In a steadfast move, the Bank of Canada has once again maintained its key interest rate at 5%, marking the sixth consecutive hold since July. This decision underscores the bank's cautious optimism, as it awaits more definitive signs of sustained inflation slowdown before contemplating rate reductions. Despite the persistent high inflation rates, there is a silver lining as core inflation indicators, which exclude volatile sectors like food and energy, have shown a downward trend recently.
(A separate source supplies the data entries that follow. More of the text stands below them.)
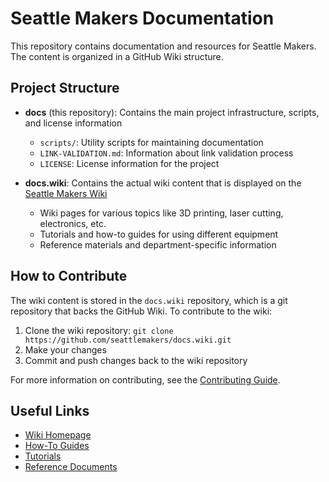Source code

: # Seattle Makers Documentation

This repository contains documentation and resources for Seattle Makers. The content is organized in a GitHub Wiki structure.

## Project Structure

- **docs** (this repository): Contains the main project infrastructure, scripts, and license information
  - `scripts/`: Utility scripts for maintaining documentation
  - `LINK-VALIDATION.md`: Information about link validation process
  - `LICENSE`: License information for the project

- **docs.wiki**: Contains the actual wiki content that is displayed on the [Seattle Makers Wiki](https://github.com/seattlemakers/docs/wiki)
  - Wiki pages for various topics like 3D printing, laser cutting, electronics, etc.
  - Tutorials and how-to guides for using different equipment
  - Reference materials and department-specific information

## How to Contribute

The wiki content is stored in the `docs.wiki` repository, which is a git repository that backs the GitHub Wiki. To contribute to the wiki:

1. Clone the wiki repository: `git clone https://github.com/seattlemakers/docs.wiki.git`
2. Make your changes
3. Commit and push changes back to the wiki repository

For more information on contributing, see the [Contributing Guide](https://github.com/seattlemakers/docs/wiki/Contributing).

## Useful Links

- [Wiki Homepage](https://github.com/seattlemakers/docs/wiki)
- [How-To Guides](https://github.com/seattlemakers/docs/wiki/How-To)
- [Tutorials](https://github.com/seattlemakers/docs/wiki/Tutorials)
- [Reference Documents](https://github.com/seattlemakers/docs/wiki/Reference)

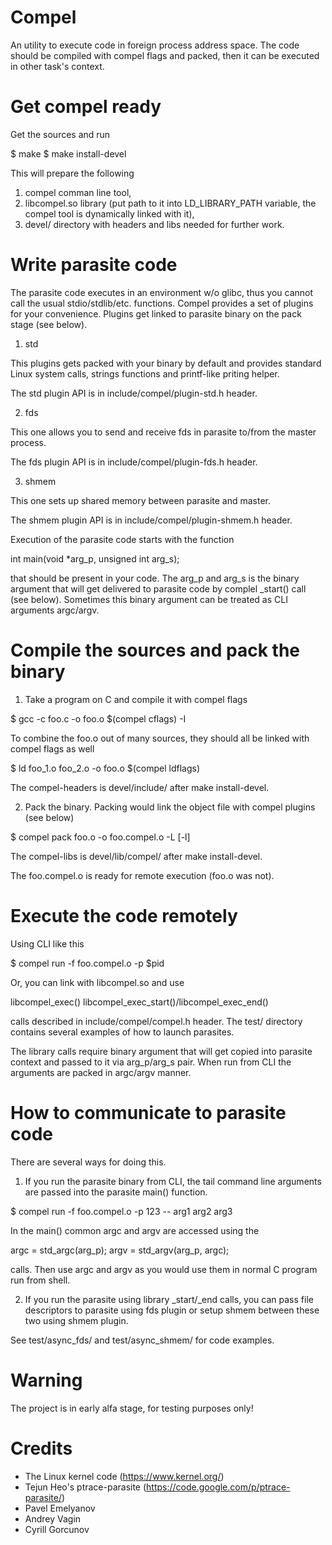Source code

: Compel
======

An utility to execute code in foreign process address space. The
code should be compiled with compel flags and packed, then it can
be executed in other task's context.


Get compel ready
=======

Get the sources and run 

$ make
$ make install-devel

This will prepare the following

1. compel comman line tool,
2. libcompel.so library (put path to it into LD_LIBRARY_PATH variable,
   the compel tool is dynamically linked with it),
3. devel/ directory with headers and libs needed for further work.


Write parasite code
=======

The parasite code executes in an environment w/o glibc, thus you cannot
call the usual stdio/stdlib/etc. functions. Compel provides a set of
plugins for your convenience. Plugins get linked to parasite binary on the
pack stage (see below).

1. std

This plugins gets packed with your binary by default and provides standard
Linux system calls, strings functions and printf-like priting helper.

The std plugin API is in include/compel/plugin-std.h header.

2. fds

This one allows you to send and receive fds in parasite to/from the master
process.

The fds plugin API is in include/compel/plugin-fds.h header.

3. shmem

This one sets up shared memory between parasite and master.

The shmem plugin API is in include/compel/plugin-shmem.h header.

Execution of the parasite code starts with the function

   int main(void *arg_p, unsigned int arg_s);

that should be present in your code. The arg_p and arg_s is the binary
argument that will get delivered to parasite code by complel _start()
call (see below). Sometimes this binary argument can be treated as CLI
arguments argc/argv.


Compile the sources and pack the binary
=======

1. Take a program on C and compile it with compel flags

 $ gcc -c foo.c -o foo.o $(compel cflags) -I<compel-headers>

 To combine the foo.o out of many sources, they should all be
 linked with compel flags as well

 $ ld foo_1.o foo_2.o -o foo.o $(compel ldflags)

The compel-headers is devel/include/ after make install-devel.

2. Pack the binary. Packing would link the object file with
compel plugins (see below)

 $ compel pack foo.o -o foo.compel.o -L<compel-libs> [-l<lib>]

The compel-libs is devel/lib/compel/ after make install-devel.


The foo.compel.o is ready for remote execution (foo.o was not).


Execute the code remotely
=======

Using CLI like this

 $ compel run -f foo.compel.o -p $pid

Or, you can link with libcompel.so and use

 libcompel_exec()
 libcompel_exec_start()/libcompel_exec_end()

calls described in include/compel/compel.h header. The test/
directory contains several examples of how to launch parasites.

The library calls require binary argument that will get copied
into parasite context and passed to it via arg_p/arg_s pair.
When run from CLI the arguments are packed in argc/argv manner.


How to communicate to parasite code
=======
There are several ways for doing this.

1. If you run the parasite binary from CLI, the tail command line
arguments are passed into the parasite main() function.

  $ compel run -f foo.compel.o -p 123 -- arg1 arg2 arg3

In the main() common argc and argv are accessed using the

  argc = std_argc(arg_p);
  argv = std_argv(arg_p, argc);

calls. Then use argc and argv as you would use them in normal C
program run from shell.

2. If you run the parasite using library _start/_end calls, you
can pass file descriptors to parasite using fds plugin or setup
shmem between these two using shmem plugin.

See test/async_fds/ and test/async_shmem/ for code examples.

Warning
=======
The project is in early alfa stage, for testing purposes only!

Credits
=======

 - The Linux kernel code (https://www.kernel.org/)
 - Tejun Heo's ptrace-parasite (https://code.google.com/p/ptrace-parasite/)
 - Pavel Emelyanov
 - Andrey Vagin
 - Cyrill Gorcunov
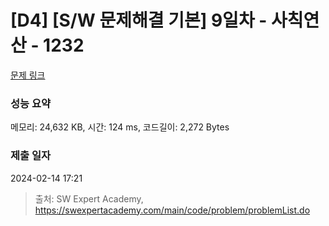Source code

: # [D4] [S/W 문제해결 기본] 9일차 - 사칙연산 - 1232 

[문제 링크](https://swexpertacademy.com/main/code/problem/problemDetail.do?contestProbId=AV141J8KAIcCFAYD) 

### 성능 요약

메모리: 24,632 KB, 시간: 124 ms, 코드길이: 2,272 Bytes

### 제출 일자

2024-02-14 17:21



> 출처: SW Expert Academy, https://swexpertacademy.com/main/code/problem/problemList.do
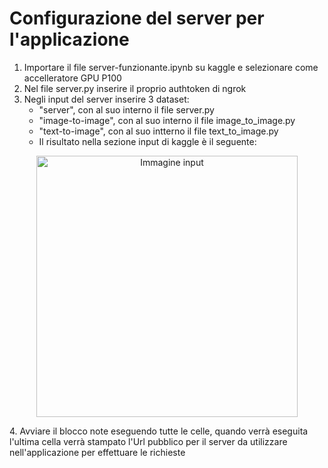 # Configurazione del server per l'applicazione
1. Importare il file server-funzionante.ipynb su kaggle e selezionare come accelleratore GPU P100
2. Nel file server.py inserire il proprio authtoken di ngrok
3. Negli input del server inserire 3 dataset:
   + "server", con al suo interno il file server.py
   + "image-to-image", con al suo interno il file image_to_image.py
   + "text-to-image", con al suo intterno il file text_to_image.py
   + Il risultato nella sezione input di kaggle è il seguente:
<p align="center">
   <img width="418" alt="Immagine input" src="https://github.com/GioelePasquini/ComputerGraphics-Multimedia/assets/75083105/ca880a58-252c-488f-89bc-f13fc13db596">
</p>
4. Avviare il blocco note eseguendo tutte le celle, quando verrà eseguita l'ultima cella verrà stampato l'Url pubblico per il server da utilizzare nell'applicazione per effettuare le richieste

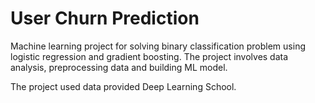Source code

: # User Churn Prediction

Machine learning project for solving binary classification problem using logistic regression and gradient boosting. 
The project involves data analysis, preprocessing data and building ML model.

The project used data provided Deep Learning School.
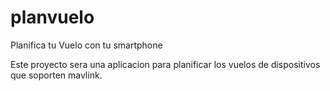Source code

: planvuelo
=========

Planifica tu Vuelo con tu smartphone

Este proyecto sera una aplicacion para planificar los vuelos de dispositivos que soporten mavlink.
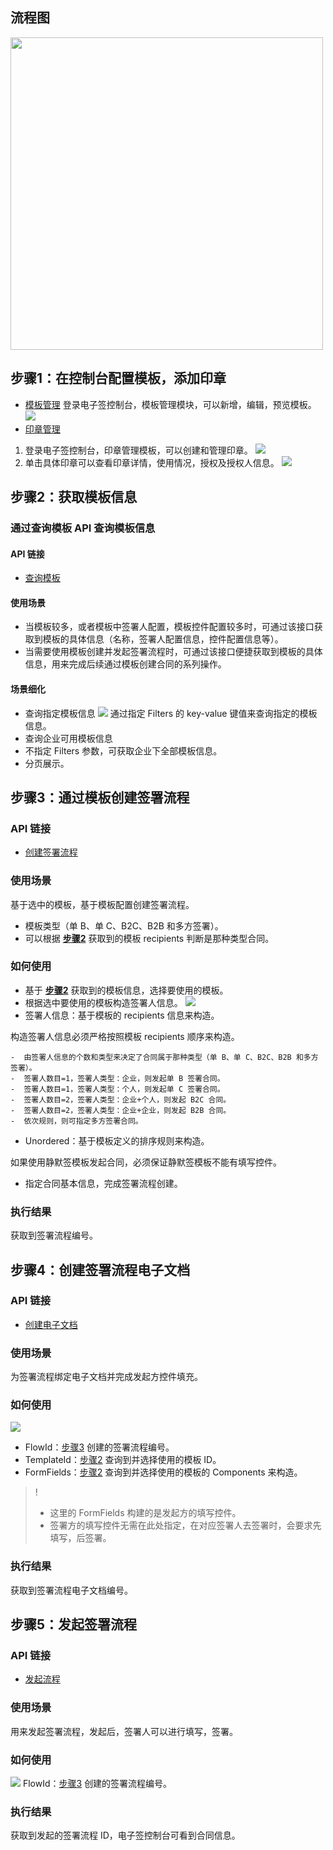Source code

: ## 流程图
<img style="width:500px; max-width: inherit;" src="https://qcloudimg.tencent-cloud.cn/raw/ff478400dae9123354d139efddbd6397.png" />

## 步骤1：在控制台配置模板，添加印章
- [模板管理](https://cloud.tencent.com/document/product/1323/61357) 
登录电子签控制台，模板管理模块，可以新增，编辑，预览模板。
![](https://qcloudimg.tencent-cloud.cn/raw/a24b86e7a77cd6a55dfac07c7143ce60.png)
- [印章管理](https://cloud.tencent.com/document/product/1323/59451)  
 1. 登录电子签控制台，印章管理模板，可以创建和管理印章。
![](https://qcloudimg.tencent-cloud.cn/raw/178a01ae4ee71cf102d795c5be3361b8.png)
 2. 单击具体印章可以查看印章详情，使用情况，授权及授权人信息。
![](https://qcloudimg.tencent-cloud.cn/raw/0d76d5beebe09e3db6d5497ff1915de2.png)

[](id:two)
## 步骤2：获取模板信息
### 通过查询模板 API 查询模板信息
#### API 链接
- [查询模板](https://cloud.tencent.com/document/product/1323/74803)

#### 使用场景
- 当模板较多，或者模板中签署人配置，模板控件配置较多时，可通过该接口获取到模板的具体信息（名称，签署人配置信息，控件配置信息等）。
- 当需要使用模板创建并发起签署流程时，可通过该接口便捷获取到模板的具体信息，用来完成后续通过模板创建合同的系列操作。

#### 场景细化
- 查询指定模板信息
![](https://qcloudimg.tencent-cloud.cn/raw/78491a8dfe975e097d7a32f53de2ea31.png)
通过指定 Filters 的 key-value 键值来查询指定的模板信息。
- 查询企业可用模板信息
 - 不指定 Filters 参数，可获取企业下全部模板信息。
 - 分页展示。

[](id:three)
## 步骤3：通过模板创建签署流程
### API 链接
- [创建签署流程](https://cloud.tencent.com/document/product/1323/70361)

### 使用场景
基于选中的模板，基于模板配置创建签署流程。
- 模板类型（单 B、单 C、B2C、B2B 和多方签署）。
- 可以根据 **[步骤2](#two)** 获取到的模板 recipients 判断是那种类型合同。

### 如何使用
- 基于 **[步骤2](#two)** 获取到的模板信息，选择要使用的模板。
- 根据选中要使用的模板构造签署人信息。
![](https://qcloudimg.tencent-cloud.cn/raw/b03ebe833db28100d292096a35c8527b.png)
 - 签署人信息：基于模板的 recipients 信息来构造。
<dx-alert infotype="notice" title="">
构造签署人信息必须严格按照模板 recipients 顺序来构造。
</dx-alert>

    -  由签署人信息的个数和类型来决定了合同属于那种类型（单 B、单 C、B2C、B2B 和多方签署）。
    -  签署人数目=1，签署人类型：企业，则发起单 B 签署合同。
    -  签署人数目=1，签署人类型：个人，则发起单 C 签署合同。
    -  签署人数目=2，签署人类型：企业+个人，则发起 B2C 合同。
    -  签署人数目=2，签署人类型：企业+企业，则发起 B2B 合同。
    -  依次规则，则可指定多方签署合同。
 - Unordered：基于模板定义的排序规则来构造。

<dx-alert infotype="notice" title="">
如果使用静默签模板发起合同，必须保证静默签模板不能有填写控件。
</dx-alert>

- 指定合同基本信息，完成签署流程创建。

### 执行结果
获取到签署流程编号。

## 步骤4：创建签署流程电子文档
### API 链接
- [创建电子文档](https://cloud.tencent.com/document/product/1323/70364)

### 使用场景
为签署流程绑定电子文档并完成发起方控件填充。

### 如何使用
![](https://qcloudimg.tencent-cloud.cn/raw/1fdcb94151f36461ffc8d92cfedbdf14.png)
- FlowId：[步骤3](#three) 创建的签署流程编号。
- TemplateId：[步骤2](#two) 查询到并选择使用的模板 ID。
- FormFields：[步骤2](#two) 查询到并选择使用的模板的 Components 来构造。
>!
>- 这里的 FormFields 构建的是发起方的填写控件。
>- 签署方的填写控件无需在此处指定，在对应签署人去签署时，会要求先填写，后签署。

### 执行结果
获取到签署流程电子文档编号。

## 步骤5：发起签署流程
### API 链接
- [发起流程](https://cloud.tencent.com/document/product/1323/70357)

### 使用场景
用来发起签署流程，发起后，签署人可以进行填写，签署。

### 如何使用
![](https://qcloudimg.tencent-cloud.cn/raw/28b73b6d1ac1a0617131019351f3b525.png)
FlowId：[步骤3](#three) 创建的签署流程编号。

### 执行结果
获取到发起的签署流程 ID，电子签控制台可看到合同信息。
The Bank of Canada acknowledges the positive direction but remains vigilant, seeking further evidence to ensure that the journey towards price stability is enduring. During a press conference, Bank of Canada Governor Tiff Macklem conveyed the anticipation surrounding the potential lowering of the policy interest rate. "We are on the right path, but we need to monitor these trends over a longer period to gain confidence that our progress towards price stability is stable," Macklem remarked, emphasizing the recent decline in core inflation as promising yet preliminary.

Inflation cooled to 2.8% in February, reflecting a deceleration across various sectors, including goods, food, clothing, and services. However, the high costs of rent and mortgage interest remain significant contributors to the overall inflationary pressure. The bank's projections indicate a gradual approach to its 2% inflation target, anticipated to be achieved in 2025, alongside expectations of robust GDP growth driven by population increase and higher household spending. As the bank deliberates on the duration of maintaining the current policy rate, the focus is on the durability of the recent easing in core inflation.

Since initiating a series of interest rate hikes in March 2022 to combat inflation, resulting in 10 adjustments in less than two years, the bank now contemplates the timing for a policy shift. Economist Royce Mendes of Desjardins Capital Markets interprets the bank's stance as a precursor to imminent rate cuts, potentially commencing in the upcoming June meeting. Mendes warns of the risks of a protracted high-rate environment, suggesting that the bank's strategy might avert a recession.

He anticipates gradual rate reductions, signaling a positive outlook for the Canadian economy. Contrasting economic indicators between Canada and the United States indicate that the Bank of Canada may precede the U.S. Federal Reserve in reducing rates, especially given the recent uptick in U.S. inflation. Governor Macklem, however, downplays the immediate impact of U.S. inflation trends on Canada's monetary policy decisions, hinting that a rate cut in June remains a viable option.